Set down each record below exactly as it stands. Pictures are not part of the copy.

• [Records provided]:
- Opening Delimiter -

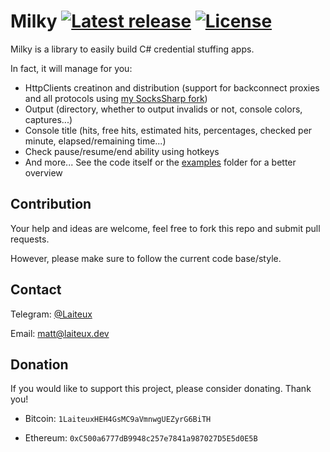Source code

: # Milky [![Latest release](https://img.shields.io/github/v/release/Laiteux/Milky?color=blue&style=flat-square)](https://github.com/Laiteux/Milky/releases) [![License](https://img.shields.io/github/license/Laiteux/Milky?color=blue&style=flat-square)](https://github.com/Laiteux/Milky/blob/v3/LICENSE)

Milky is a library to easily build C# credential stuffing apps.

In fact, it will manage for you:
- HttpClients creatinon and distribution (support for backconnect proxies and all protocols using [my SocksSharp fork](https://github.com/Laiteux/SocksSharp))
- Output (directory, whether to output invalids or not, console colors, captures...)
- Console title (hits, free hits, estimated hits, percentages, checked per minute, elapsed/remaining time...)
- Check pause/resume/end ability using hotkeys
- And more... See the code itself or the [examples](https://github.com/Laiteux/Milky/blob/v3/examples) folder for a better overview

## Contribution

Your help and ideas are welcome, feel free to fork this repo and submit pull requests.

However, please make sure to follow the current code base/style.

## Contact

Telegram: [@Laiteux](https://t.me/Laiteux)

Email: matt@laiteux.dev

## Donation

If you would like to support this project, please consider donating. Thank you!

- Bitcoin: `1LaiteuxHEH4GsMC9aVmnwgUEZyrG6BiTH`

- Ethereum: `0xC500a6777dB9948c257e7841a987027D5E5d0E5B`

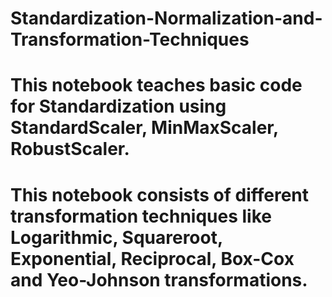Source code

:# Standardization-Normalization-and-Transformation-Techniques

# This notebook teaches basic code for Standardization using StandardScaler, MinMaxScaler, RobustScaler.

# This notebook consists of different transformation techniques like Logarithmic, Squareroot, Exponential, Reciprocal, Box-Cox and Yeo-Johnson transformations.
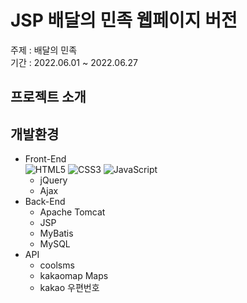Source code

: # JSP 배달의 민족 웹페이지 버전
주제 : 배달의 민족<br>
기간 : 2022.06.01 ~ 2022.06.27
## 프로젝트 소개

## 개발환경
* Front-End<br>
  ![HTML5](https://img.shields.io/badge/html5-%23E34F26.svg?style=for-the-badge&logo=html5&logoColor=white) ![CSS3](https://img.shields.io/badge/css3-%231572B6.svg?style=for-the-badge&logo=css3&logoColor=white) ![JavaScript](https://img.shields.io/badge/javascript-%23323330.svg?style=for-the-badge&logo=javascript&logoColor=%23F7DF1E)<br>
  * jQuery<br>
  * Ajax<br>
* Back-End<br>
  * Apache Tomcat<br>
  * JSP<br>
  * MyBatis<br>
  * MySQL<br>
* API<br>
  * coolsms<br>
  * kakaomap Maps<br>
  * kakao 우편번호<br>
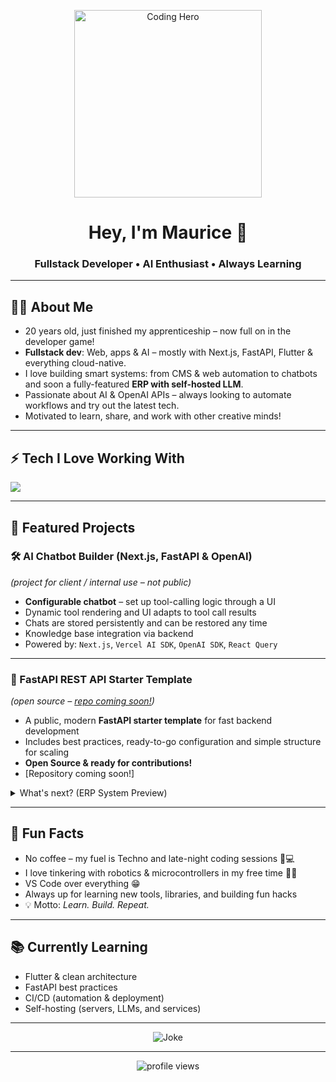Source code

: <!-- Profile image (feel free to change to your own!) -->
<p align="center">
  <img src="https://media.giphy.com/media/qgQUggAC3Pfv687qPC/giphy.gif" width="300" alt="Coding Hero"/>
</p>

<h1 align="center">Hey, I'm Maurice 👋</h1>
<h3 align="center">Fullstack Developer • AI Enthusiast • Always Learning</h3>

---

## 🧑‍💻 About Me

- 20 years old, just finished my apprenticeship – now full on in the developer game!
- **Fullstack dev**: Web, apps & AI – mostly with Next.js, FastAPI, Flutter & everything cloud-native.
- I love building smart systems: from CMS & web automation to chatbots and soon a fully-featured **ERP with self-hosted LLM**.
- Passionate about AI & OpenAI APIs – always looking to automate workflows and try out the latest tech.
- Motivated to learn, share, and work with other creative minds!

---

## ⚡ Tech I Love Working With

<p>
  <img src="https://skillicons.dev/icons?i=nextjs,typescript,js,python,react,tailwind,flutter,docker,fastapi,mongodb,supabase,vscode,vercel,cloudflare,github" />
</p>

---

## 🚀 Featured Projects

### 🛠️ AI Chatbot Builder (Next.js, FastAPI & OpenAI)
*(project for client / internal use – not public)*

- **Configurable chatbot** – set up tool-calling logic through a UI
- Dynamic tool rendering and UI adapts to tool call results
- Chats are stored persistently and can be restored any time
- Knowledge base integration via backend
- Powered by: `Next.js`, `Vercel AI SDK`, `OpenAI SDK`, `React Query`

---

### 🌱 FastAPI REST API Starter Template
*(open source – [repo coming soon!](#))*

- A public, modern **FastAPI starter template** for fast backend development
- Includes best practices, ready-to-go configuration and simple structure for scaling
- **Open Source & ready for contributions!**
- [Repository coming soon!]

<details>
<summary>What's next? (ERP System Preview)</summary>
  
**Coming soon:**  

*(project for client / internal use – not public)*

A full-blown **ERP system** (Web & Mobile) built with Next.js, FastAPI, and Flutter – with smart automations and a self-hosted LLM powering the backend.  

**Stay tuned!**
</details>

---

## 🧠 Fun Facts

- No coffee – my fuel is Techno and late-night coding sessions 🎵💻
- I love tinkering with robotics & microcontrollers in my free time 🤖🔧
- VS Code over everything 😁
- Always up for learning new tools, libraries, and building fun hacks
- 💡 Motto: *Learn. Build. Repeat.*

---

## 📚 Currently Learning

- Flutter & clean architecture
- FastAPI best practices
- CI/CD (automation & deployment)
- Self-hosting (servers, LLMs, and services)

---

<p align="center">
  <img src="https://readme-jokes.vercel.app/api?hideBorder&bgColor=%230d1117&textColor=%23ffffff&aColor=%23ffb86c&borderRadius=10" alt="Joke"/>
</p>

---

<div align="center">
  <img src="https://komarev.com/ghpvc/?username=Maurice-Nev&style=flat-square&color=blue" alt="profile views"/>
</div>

- Closing Delimiter -

• [Task solution]:
Source code

: # Milky [![Latest release](https://img.shields.io/github/v/release/Laiteux/Milky?color=blue&style=flat-square)](https://github.com/Laiteux/Milky/releases) [![License](https://img.shields.io/github/license/Laiteux/Milky?color=blue&style=flat-square)](https://github.com/Laiteux/Milky/blob/v3/LICENSE)

Milky is a library to easily build C# credential stuffing apps.

In fact, it will manage for you:
- HttpClients creatinon and distribution (support for backconnect proxies and all protocols using [my SocksSharp fork](https://github.com/Laiteux/SocksSharp))
- Output (directory, whether to output invalids or not, console colors, captures...)
- Console title (hits, free hits, estimated hits, percentages, checked per minute, elapsed/remaining time...)
- Check pause/resume/end ability using hotkeys
- And more... See the code itself or the [examples](https://github.com/Laiteux/Milky/blob/v3/examples) folder for a better overview

## Contribution

Your help and ideas are welcome, feel free to fork this repo and submit pull requests.

However, please make sure to follow the current code base/style.

## Contact

Telegram: [@Laiteux](https://t.me/Laiteux)

Email: matt@laiteux.dev

## Donation

If you would like to support this project, please consider donating. Thank you!

- Bitcoin: `1LaiteuxHEH4GsMC9aVmnwgUEZyrG6BiTH`

- Ethereum: `0xC500a6777dB9948c257e7841a987027D5E5d0E5B`

Source code

:# Standardization-Normalization-and-Transformation-Techniques

# This notebook teaches basic code for Standardization using StandardScaler, MinMaxScaler, RobustScaler.

# This notebook consists of different transformation techniques like Logarithmic, Squareroot, Exponential, Reciprocal, Box-Cox and Yeo-Johnson transformations.
Source code

: # JSP 배달의 민족 웹페이지 버전
주제 : 배달의 민족<br>
기간 : 2022.06.01 ~ 2022.06.27
## 프로젝트 소개

## 개발환경
* Front-End<br>
  ![HTML5](https://img.shields.io/badge/html5-%23E34F26.svg?style=for-the-badge&logo=html5&logoColor=white) ![CSS3](https://img.shields.io/badge/css3-%231572B6.svg?style=for-the-badge&logo=css3&logoColor=white) ![JavaScript](https://img.shields.io/badge/javascript-%23323330.svg?style=for-the-badge&logo=javascript&logoColor=%23F7DF1E)<br>
  * jQuery<br>
  * Ajax<br>
* Back-End<br>
  * Apache Tomcat<br>
  * JSP<br>
  * MyBatis<br>
  * MySQL<br>
* API<br>
  * coolsms<br>
  * kakaomap Maps<br>
  * kakao 우편번호<br>
Source code

: <!-- Profile image (feel free to change to your own!) -->
<p align="center">
  <img src="https://media.giphy.com/media/qgQUggAC3Pfv687qPC/giphy.gif" width="300" alt="Coding Hero"/>
</p>

<h1 align="center">Hey, I'm Maurice 👋</h1>
<h3 align="center">Fullstack Developer • AI Enthusiast • Always Learning</h3>

---

## 🧑‍💻 About Me

- 20 years old, just finished my apprenticeship – now full on in the developer game!
- **Fullstack dev**: Web, apps & AI – mostly with Next.js, FastAPI, Flutter & everything cloud-native.
- I love building smart systems: from CMS & web automation to chatbots and soon a fully-featured **ERP with self-hosted LLM**.
- Passionate about AI & OpenAI APIs – always looking to automate workflows and try out the latest tech.
- Motivated to learn, share, and work with other creative minds!

---

## ⚡ Tech I Love Working With

<p>
  <img src="https://skillicons.dev/icons?i=nextjs,typescript,js,python,react,tailwind,flutter,docker,fastapi,mongodb,supabase,vscode,vercel,cloudflare,github" />
</p>

---

## 🚀 Featured Projects

### 🛠️ AI Chatbot Builder (Next.js, FastAPI & OpenAI)
*(project for client / internal use – not public)*

- **Configurable chatbot** – set up tool-calling logic through a UI
- Dynamic tool rendering and UI adapts to tool call results
- Chats are stored persistently and can be restored any time
- Knowledge base integration via backend
- Powered by: `Next.js`, `Vercel AI SDK`, `OpenAI SDK`, `React Query`

---

### 🌱 FastAPI REST API Starter Template
*(open source – [repo coming soon!](#))*

- A public, modern **FastAPI starter template** for fast backend development
- Includes best practices, ready-to-go configuration and simple structure for scaling
- **Open Source & ready for contributions!**
- [Repository coming soon!]

<details>
<summary>What's next? (ERP System Preview)</summary>
  
**Coming soon:**  

*(project for client / internal use – not public)*

A full-blown **ERP system** (Web & Mobile) built with Next.js, FastAPI, and Flutter – with smart automations and a self-hosted LLM powering the backend.  

**Stay tuned!**
</details>

---

## 🧠 Fun Facts

- No coffee – my fuel is Techno and late-night coding sessions 🎵💻
- I love tinkering with robotics & microcontrollers in my free time 🤖🔧
- VS Code over everything 😁
- Always up for learning new tools, libraries, and building fun hacks
- 💡 Motto: *Learn. Build. Repeat.*

---

## 📚 Currently Learning

- Flutter & clean architecture
- FastAPI best practices
- CI/CD (automation & deployment)
- Self-hosting (servers, LLMs, and services)

---

<p align="center">
  <img src="https://readme-jokes.vercel.app/api?hideBorder&bgColor=%230d1117&textColor=%23ffffff&aColor=%23ffb86c&borderRadius=10" alt="Joke"/>
</p>

---

<div align="center">
  <img src="https://komarev.com/ghpvc/?username=Maurice-Nev&style=flat-square&color=blue" alt="profile views"/>
</div>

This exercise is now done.